For balancing, articulated shafts are generally secured in a horizontal position, by the ends thereof, to two spindles of a balancing machine, each spindle having a chuck in which the flange which is arranged at the end of the articulated shaft is centered and clamped. In this instance, chucks are used which are configured in such a manner that the flange of the articulated shafts becomes centered in the conical clamping device thereof, which engages in a hole of the flange, and is radially clamped with significant actuating force. Subsequently, the flange is pressed with a radial contact surface, by means of connecting rods and clamping elements which surround the flange from the outer side, against a clamping surface of the chuck. In this instance, it may be the case that, owing to the radial clamping with significant actuating force which has been previously carried out, the axial pressing force of the clamping elements is no longer sufficient to press the contact surface of the flange in a uniform manner against the clamping surface of the chuck. The flange may therefore be in an inclined position which results in an inadmissibly significant and irreproducible error during the balancing operation.
An object of the invention is to provide a method of the type mentioned in the introduction which prevents clamping errors and which ensures very precise clamping of the workpieces. The method is further intended to be able to be carried out automatically. Furthermore, an object of the invention is to provide a chuck for a balancing machine which ensures automatic centering and clamping of workpieces, in particular articulated shafts, with a high level of precision.
According to the invention, the method for achieving the object set out involves the steps of positioning a workpiece with a centering surface on a centering clamping member of a chuck, pressing a radial contact surface of the workpiece against a clamping surface of the chuck with a first force which still allows radial movement of the workpiece, centering the workpiece by clamping the centering clamping member against the centering surface of the workpiece, and pressing the radial contact surface of the workpiece against the clamping surface of the chuck with a greater second force which securely clamps the workpiece. Preferably, the second force is at least three times greater than the first force.
In accordance with the method according to the invention, the planar radial contact surface of the workpiece is first pressed with a relatively small first force against the clamping surface of the chuck. A parallel orientation of the rotation axes of the chuck and workpiece is thereby achieved, but with the workpiece still being able to be radially displaced for the subsequent centering operation. Owing to the subsequent clamping of the centering clamping member, the workpiece can therefore be precisely centered, the contact between the planar contact surface and the clamping surface and consequently the correct orientation of the rotation axis of the workpiece being maintained owing to the axial effect of the first force.
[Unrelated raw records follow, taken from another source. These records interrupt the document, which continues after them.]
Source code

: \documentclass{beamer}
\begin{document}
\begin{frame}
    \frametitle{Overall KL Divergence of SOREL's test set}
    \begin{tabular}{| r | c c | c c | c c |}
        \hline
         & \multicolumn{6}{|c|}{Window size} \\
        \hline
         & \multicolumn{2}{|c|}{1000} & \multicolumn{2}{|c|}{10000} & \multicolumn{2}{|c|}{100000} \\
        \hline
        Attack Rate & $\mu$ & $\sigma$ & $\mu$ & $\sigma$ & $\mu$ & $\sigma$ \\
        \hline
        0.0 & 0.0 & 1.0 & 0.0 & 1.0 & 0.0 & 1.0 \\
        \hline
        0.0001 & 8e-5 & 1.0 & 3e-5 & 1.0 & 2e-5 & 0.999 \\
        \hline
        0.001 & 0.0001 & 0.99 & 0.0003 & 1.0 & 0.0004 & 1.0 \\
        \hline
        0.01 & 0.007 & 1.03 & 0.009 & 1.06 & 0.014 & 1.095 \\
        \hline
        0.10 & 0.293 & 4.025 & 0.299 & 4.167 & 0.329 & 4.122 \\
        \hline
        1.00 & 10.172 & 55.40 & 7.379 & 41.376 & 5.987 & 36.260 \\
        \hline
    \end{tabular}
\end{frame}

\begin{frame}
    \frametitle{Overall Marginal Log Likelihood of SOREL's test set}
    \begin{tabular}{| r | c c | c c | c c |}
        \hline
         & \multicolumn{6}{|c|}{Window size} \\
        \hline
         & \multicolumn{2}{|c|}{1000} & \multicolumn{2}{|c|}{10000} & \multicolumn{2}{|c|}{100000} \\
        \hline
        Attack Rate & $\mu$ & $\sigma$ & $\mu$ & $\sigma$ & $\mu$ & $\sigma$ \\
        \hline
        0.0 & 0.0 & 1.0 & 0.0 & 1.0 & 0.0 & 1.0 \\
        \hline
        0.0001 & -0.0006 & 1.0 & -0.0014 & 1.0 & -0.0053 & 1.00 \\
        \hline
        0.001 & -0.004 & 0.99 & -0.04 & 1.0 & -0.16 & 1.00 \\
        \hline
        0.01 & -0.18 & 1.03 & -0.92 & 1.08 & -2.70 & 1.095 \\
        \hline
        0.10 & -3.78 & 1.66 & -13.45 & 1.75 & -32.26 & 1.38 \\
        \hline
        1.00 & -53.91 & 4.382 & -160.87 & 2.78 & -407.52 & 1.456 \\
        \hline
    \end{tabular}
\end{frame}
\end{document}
After the radial clamping of the centering clamping member, which can also be carried out with a high degree of force, the rotation axis of the workpiece is orientated in an optimal manner relative to the rotation axis of the chuck so that owing to the subsequent axial clamping of the workpiece with the significantly greater second force, the workpiece can be definitively fixed in the chuck. Inclined clamping of the workpiece is prevented in this instance.
In accordance with the invention, one advantageous device for carrying out the method according to the invention comprises a centering clamping member with a centering portion having a variable diameter, a radially extending clamping surface, which is adjacent to the centering clamping member, a movable clamping element for axially pressing the workpiece against the clamping surface, a first spring element via which the centering clamping member can be moved into a clamping position, a second spring element via which the clamping element can be loaded with a first force, a third spring element, via which the clamping element can be loaded with a second force, and an axially movable actuating device by which the centering clamping member and the clamping element can be moved into a release position against the force of the first and third spring elements.
The device according to the invention allows automatic clamping and centering of a workpiece with defined forces and reliably prevents the occurrence of clamping errors. The device further has the advantage that it is kept play-free by means of the spring elements and therefore no oscillations occur which impair the accuracy of the unbalance measurement.